Aim of the exercise: Lines that contain "want" are to be copied from the material, every one of them.

Extracted material:
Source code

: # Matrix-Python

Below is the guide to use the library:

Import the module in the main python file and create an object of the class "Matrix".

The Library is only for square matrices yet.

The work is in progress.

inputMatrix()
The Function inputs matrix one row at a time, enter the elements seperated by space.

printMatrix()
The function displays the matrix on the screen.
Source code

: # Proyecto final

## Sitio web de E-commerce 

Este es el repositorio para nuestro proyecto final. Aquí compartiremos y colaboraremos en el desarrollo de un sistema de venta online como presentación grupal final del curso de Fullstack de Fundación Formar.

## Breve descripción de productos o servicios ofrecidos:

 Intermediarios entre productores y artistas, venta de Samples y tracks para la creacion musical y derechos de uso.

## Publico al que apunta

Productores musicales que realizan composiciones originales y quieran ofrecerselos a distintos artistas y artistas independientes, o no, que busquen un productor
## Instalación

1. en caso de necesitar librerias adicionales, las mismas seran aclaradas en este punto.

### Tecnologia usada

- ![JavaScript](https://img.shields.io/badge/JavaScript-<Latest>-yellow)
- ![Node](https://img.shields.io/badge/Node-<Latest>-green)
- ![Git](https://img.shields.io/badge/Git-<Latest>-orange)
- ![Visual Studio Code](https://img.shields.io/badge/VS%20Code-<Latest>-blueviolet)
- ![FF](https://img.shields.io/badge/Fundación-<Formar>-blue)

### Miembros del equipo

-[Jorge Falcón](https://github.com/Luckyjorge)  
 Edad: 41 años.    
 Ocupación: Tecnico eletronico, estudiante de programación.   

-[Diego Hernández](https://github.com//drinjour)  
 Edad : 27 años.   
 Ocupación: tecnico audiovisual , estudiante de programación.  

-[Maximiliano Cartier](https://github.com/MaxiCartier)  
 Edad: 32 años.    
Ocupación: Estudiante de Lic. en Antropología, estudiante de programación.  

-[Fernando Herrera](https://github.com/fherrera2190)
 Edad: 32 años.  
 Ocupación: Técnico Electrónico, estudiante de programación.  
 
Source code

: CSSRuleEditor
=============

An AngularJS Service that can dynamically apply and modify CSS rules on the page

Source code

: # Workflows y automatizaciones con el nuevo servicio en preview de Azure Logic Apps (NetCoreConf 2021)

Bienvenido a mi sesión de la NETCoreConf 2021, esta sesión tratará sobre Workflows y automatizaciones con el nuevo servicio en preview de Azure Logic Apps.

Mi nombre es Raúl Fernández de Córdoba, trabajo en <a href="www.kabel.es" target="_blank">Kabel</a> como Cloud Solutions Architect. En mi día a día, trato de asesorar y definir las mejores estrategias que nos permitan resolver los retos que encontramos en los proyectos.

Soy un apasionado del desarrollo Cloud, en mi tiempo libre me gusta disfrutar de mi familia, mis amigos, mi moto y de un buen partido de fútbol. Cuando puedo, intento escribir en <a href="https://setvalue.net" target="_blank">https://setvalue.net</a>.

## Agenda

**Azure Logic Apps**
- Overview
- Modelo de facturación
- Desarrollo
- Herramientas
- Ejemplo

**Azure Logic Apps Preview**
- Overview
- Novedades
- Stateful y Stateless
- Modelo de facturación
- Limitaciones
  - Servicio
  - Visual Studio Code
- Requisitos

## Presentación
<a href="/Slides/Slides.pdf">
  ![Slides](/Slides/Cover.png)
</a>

--

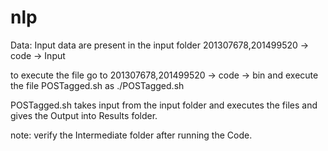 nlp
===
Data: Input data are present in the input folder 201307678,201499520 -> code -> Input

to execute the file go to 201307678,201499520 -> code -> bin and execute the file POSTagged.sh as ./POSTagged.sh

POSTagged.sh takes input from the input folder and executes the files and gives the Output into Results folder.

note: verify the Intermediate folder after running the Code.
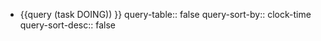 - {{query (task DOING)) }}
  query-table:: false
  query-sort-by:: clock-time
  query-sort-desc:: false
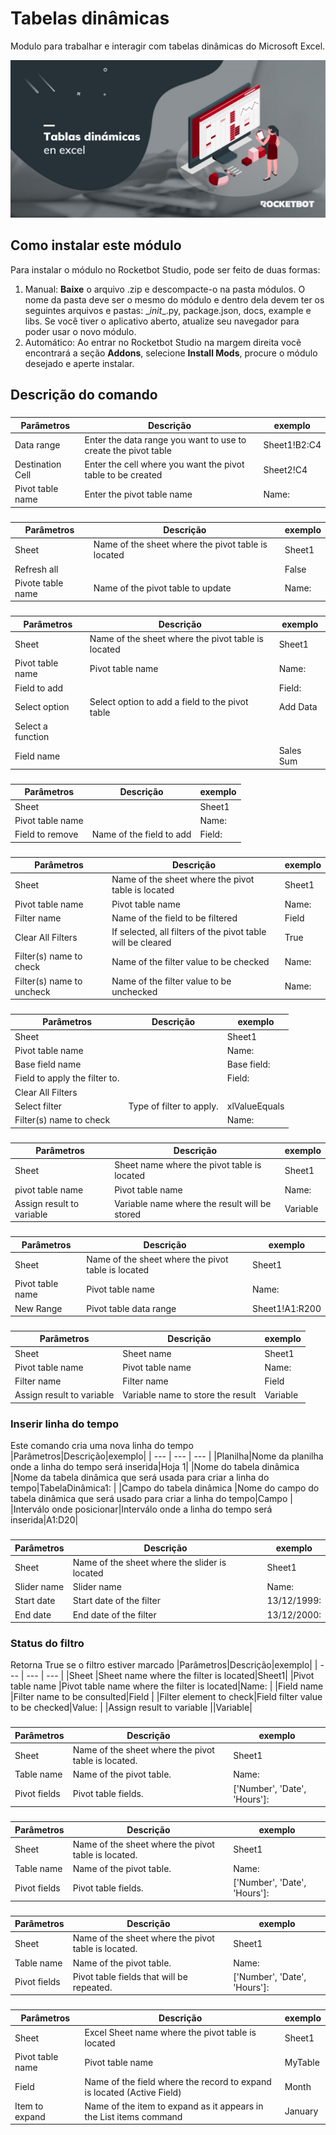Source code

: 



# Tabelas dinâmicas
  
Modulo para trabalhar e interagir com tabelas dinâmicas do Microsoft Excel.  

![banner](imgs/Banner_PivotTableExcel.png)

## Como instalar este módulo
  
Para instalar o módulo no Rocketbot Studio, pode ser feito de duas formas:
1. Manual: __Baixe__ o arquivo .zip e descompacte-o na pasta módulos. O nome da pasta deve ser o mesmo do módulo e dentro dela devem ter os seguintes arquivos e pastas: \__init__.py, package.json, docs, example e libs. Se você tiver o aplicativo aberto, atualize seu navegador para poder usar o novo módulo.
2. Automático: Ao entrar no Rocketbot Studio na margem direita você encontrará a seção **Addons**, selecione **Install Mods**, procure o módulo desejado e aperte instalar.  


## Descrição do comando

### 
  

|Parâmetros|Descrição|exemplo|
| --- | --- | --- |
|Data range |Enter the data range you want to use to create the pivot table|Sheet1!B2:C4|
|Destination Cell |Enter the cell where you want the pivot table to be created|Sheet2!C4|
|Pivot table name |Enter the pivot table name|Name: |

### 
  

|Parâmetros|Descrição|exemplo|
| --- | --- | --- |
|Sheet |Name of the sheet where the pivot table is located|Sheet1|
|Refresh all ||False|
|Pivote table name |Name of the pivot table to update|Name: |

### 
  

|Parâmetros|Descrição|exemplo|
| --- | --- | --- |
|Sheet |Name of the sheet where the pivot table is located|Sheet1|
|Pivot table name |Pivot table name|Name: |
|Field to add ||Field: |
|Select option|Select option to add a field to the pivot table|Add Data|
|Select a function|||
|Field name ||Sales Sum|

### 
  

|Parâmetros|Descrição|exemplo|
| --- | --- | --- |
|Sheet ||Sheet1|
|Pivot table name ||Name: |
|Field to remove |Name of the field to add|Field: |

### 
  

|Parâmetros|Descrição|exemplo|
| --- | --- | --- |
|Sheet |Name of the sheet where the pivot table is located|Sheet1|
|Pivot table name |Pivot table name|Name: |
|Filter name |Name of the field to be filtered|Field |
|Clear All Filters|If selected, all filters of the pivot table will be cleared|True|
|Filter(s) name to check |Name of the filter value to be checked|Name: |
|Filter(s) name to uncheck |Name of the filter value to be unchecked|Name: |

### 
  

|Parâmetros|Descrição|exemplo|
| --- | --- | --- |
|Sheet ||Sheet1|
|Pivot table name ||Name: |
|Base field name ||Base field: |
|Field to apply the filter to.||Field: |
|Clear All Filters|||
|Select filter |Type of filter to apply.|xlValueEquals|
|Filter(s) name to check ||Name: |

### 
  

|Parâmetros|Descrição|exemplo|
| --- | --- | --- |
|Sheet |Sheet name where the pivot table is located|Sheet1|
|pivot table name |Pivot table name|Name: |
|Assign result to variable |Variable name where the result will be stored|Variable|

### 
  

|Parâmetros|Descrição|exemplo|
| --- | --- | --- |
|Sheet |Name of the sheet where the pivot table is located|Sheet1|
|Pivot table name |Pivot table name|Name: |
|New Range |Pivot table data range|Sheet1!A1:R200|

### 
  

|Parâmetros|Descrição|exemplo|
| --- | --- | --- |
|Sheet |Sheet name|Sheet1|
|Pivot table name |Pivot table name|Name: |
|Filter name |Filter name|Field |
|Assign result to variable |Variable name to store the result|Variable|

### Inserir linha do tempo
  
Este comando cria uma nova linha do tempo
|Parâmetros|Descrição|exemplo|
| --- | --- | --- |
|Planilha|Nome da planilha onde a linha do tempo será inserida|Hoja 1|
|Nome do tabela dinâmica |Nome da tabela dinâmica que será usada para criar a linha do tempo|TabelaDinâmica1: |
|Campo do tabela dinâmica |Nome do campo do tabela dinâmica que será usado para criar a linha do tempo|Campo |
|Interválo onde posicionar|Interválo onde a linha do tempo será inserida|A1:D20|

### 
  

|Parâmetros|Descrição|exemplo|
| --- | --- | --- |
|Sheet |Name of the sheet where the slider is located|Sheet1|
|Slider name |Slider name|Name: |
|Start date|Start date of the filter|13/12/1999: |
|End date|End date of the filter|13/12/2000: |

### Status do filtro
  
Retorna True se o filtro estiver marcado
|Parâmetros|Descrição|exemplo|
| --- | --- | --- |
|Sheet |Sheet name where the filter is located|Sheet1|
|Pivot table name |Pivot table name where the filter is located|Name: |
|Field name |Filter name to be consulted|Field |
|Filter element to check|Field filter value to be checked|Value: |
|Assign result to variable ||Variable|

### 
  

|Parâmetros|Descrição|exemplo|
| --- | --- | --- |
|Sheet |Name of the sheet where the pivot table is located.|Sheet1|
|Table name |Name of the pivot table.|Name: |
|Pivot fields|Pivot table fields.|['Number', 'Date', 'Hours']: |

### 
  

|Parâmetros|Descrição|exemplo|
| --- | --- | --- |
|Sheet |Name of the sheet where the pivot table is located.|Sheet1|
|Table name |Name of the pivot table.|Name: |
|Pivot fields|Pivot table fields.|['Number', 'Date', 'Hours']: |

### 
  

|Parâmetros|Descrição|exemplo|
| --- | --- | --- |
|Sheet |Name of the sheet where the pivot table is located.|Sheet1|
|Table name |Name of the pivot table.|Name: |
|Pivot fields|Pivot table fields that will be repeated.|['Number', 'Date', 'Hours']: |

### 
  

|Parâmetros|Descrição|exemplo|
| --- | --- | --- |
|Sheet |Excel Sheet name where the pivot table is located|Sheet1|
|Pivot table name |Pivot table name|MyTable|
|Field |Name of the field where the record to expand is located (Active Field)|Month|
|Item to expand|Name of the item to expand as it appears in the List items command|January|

Output:
|Data range |Enter the data range you want to use to create the pivot table|Sheet1!B2:C4|
|Destination Cell |Enter the cell where you want the pivot table to be created|Sheet2!C4|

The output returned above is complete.